Gary Sheffield reached base in 52 consecutive games and hit .367 with runners in scoring position.
Now the Atlanta Braves have a decision to make. With Maddux, the ace of the pitching staff, and Sheffield, the cleanup hitter, set to become free agents after the season, should the team make a pre-emptive strike and sign the pair or move on without them?
"I don't want to be in a situation where it lingers over my head," said Sheffield, who will make $11 million this year. "Once the ball gets into my court, I'll explore (free agency). I'm not going to let my ego get in the way of me being a Brave. Everybody knows of my desire to be here, but I'm not going to be stupid either."
Maddux, who avoided an arbitration hearing by agreeing to a $14.75 million salary Monday, greeted the news Tuesday that he's not the highest-paid pitcher in the game with a sarcastic "Oh, poor me."
The Braves aren't likely to offer Maddux a multi-year deal. He will turn 37 in April and showed signs of age last year when he lasted seven innings in just 10 of his 34 starts.

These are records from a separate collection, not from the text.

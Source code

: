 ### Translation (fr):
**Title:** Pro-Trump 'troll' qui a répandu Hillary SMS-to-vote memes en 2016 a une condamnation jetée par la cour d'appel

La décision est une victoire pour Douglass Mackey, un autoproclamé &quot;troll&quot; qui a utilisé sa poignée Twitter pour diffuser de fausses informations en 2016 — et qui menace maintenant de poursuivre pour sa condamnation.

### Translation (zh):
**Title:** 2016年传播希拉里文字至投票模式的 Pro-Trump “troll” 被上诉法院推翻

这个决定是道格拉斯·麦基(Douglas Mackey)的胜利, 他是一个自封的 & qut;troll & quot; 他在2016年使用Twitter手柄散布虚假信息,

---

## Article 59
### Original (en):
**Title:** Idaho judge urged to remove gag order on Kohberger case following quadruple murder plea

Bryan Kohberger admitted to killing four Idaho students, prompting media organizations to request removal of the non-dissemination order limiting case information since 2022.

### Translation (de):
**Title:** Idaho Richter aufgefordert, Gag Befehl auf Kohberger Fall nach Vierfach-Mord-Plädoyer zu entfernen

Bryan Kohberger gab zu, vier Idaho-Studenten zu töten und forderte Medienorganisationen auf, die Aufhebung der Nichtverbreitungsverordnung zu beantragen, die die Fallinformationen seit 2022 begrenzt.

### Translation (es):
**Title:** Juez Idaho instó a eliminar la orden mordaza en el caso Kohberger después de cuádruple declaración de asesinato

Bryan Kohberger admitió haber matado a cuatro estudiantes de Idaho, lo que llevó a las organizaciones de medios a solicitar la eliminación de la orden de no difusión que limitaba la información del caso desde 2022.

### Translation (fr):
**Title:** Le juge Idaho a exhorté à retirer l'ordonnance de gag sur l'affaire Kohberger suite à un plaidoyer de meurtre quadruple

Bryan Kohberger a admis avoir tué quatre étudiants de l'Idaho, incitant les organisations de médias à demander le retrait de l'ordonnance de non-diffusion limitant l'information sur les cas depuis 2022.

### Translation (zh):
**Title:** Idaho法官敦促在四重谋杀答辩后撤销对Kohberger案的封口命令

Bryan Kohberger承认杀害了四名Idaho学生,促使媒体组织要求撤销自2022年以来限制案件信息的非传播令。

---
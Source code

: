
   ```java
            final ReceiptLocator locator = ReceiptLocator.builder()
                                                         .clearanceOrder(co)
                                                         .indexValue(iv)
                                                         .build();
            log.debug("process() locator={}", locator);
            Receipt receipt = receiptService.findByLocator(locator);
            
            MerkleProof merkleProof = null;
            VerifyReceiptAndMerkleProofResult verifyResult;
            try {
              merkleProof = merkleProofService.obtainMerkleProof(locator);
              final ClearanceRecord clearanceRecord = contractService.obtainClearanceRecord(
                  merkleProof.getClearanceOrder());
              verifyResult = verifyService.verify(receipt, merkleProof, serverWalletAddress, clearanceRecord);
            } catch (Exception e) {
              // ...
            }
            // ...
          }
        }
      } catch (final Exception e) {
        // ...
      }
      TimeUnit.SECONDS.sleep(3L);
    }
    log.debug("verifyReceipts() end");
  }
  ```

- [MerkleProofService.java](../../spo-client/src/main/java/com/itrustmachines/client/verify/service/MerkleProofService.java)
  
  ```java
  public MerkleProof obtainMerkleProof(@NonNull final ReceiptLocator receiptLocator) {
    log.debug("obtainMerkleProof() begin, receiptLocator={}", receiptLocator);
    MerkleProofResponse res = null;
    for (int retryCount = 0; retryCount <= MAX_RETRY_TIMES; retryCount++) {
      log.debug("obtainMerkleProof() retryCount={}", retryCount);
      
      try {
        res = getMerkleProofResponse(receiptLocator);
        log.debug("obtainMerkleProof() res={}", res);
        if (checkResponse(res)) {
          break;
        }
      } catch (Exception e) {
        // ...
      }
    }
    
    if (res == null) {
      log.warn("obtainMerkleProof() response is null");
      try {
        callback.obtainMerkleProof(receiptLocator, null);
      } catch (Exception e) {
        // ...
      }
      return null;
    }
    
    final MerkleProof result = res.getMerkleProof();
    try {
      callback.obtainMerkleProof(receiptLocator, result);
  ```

"Long-term contracts are not a thing of the past," general manager John Schuerholz said, "but with the economic components we're operating with, they're going to have to be more carefully considered. How many long-term contracts can you obligate your team to?"
The Braves owe pitcher Mike Hampton $48.5 million over the next six years, part of a record $121 million deal he signed with the Rockies two years ago. They owe left fielder Chipper Jones $58 million over the next four years, center fielder Andruw Jones will be paid $62.5 million over the next five years. Closer John Smoltz is owed $21 million over the next two years.

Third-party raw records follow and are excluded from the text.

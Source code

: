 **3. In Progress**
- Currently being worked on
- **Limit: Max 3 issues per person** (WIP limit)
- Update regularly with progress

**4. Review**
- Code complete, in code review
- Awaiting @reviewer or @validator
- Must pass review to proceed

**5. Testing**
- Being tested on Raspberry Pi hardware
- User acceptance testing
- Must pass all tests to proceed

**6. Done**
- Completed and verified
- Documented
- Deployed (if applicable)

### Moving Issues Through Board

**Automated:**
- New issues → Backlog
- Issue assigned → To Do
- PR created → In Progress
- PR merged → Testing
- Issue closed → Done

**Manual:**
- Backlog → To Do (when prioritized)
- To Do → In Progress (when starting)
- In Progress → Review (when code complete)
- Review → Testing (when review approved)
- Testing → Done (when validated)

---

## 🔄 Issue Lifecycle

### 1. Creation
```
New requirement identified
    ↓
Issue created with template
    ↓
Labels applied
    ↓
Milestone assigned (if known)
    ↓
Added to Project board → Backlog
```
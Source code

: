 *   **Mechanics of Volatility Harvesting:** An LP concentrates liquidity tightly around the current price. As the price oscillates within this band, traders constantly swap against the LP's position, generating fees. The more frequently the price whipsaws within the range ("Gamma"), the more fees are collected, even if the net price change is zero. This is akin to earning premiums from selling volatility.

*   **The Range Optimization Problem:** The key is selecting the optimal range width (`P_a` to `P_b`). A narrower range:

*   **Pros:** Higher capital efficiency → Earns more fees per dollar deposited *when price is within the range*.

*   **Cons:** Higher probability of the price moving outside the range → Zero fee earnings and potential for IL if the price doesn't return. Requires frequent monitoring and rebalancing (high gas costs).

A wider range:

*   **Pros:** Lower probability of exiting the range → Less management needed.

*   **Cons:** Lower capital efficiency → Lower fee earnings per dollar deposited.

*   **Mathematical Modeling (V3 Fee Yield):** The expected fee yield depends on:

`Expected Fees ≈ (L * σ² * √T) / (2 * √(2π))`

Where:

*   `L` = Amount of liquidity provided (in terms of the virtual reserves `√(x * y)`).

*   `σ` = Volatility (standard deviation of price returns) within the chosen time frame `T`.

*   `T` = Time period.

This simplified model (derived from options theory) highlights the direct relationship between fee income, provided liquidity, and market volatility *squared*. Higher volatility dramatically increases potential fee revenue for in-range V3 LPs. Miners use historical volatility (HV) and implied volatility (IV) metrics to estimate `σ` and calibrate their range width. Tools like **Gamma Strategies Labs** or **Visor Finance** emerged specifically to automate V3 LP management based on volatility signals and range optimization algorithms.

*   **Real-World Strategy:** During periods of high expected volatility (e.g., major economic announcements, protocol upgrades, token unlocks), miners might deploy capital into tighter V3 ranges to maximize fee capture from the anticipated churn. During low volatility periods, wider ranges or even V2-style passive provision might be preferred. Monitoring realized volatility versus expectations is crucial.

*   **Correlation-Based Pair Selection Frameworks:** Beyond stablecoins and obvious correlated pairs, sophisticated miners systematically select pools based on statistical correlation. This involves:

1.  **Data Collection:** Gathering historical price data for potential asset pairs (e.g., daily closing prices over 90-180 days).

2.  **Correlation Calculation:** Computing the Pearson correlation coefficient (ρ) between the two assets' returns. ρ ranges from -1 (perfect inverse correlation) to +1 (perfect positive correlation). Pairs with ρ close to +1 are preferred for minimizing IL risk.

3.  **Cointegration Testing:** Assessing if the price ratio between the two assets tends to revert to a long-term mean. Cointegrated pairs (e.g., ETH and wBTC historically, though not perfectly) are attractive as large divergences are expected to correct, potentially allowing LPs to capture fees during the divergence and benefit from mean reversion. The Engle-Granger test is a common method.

The team would love to hold onto Sheffield, who turns 35 in November. The problem with signing him to a long-term deal isn't a lack of production - it's a lack of money.
Team president Stan Kasten has indicated the payroll will be rolled back to about $75 million during the next two or three years, making it impossible to commit $50 million to Sheffield or another hitter to replace him.
Maddux, who has made $102 million in three contracts with the Braves, found a chilly free agent market this winter. The four-time Cy Young winner who's won at least 15 games in 15 straight seasons, said he didn't receive a single multi-year offer. He eventually accepted arbitration and remained the team's highest-paid player.
"If somebody had offered (a multi-year deal) I would have taken it," Maddux said. "But this game doesn't owe me anything. What am I going to do, complain after 20 years? If you have to play one year at a time, then you play one year at a time. It's not important to me. I'm not mad I didn't get a five-year deal."
Sheffield is facing free agency for the first time. He had said he'd like to get a new contract done now, but won't instruct his agent to approach the team. He also indicated that once the season starts, he's not inclined to negotiate.
"I won't close my door (to negotiations), but I won't open it either," Sheffield said. "I agreed when I came here that I would never approach them about a contract. That's my word. I'll never ask."
Sheffield will likely want a three-year contract that averages $12 million a year. He might find a buyer next winter, though baseball's economics will probably limit his suitors to a handful of big-market teams. He also realizes he needs to put up big numbers this season for a team to commit $40 to $50 million to him.
"I understand (the Braves') concerns and their thoughts," he said. "But they've got to understand me too. I don't want to be somewhere they don't want me. Everybody looks at how many teams I've been on, but in San Diego I didn't want to leave. I was in a fire sale. I was in a fire sale in Florida. It had nothing to do with my performance. I'm going to prove myself all over again."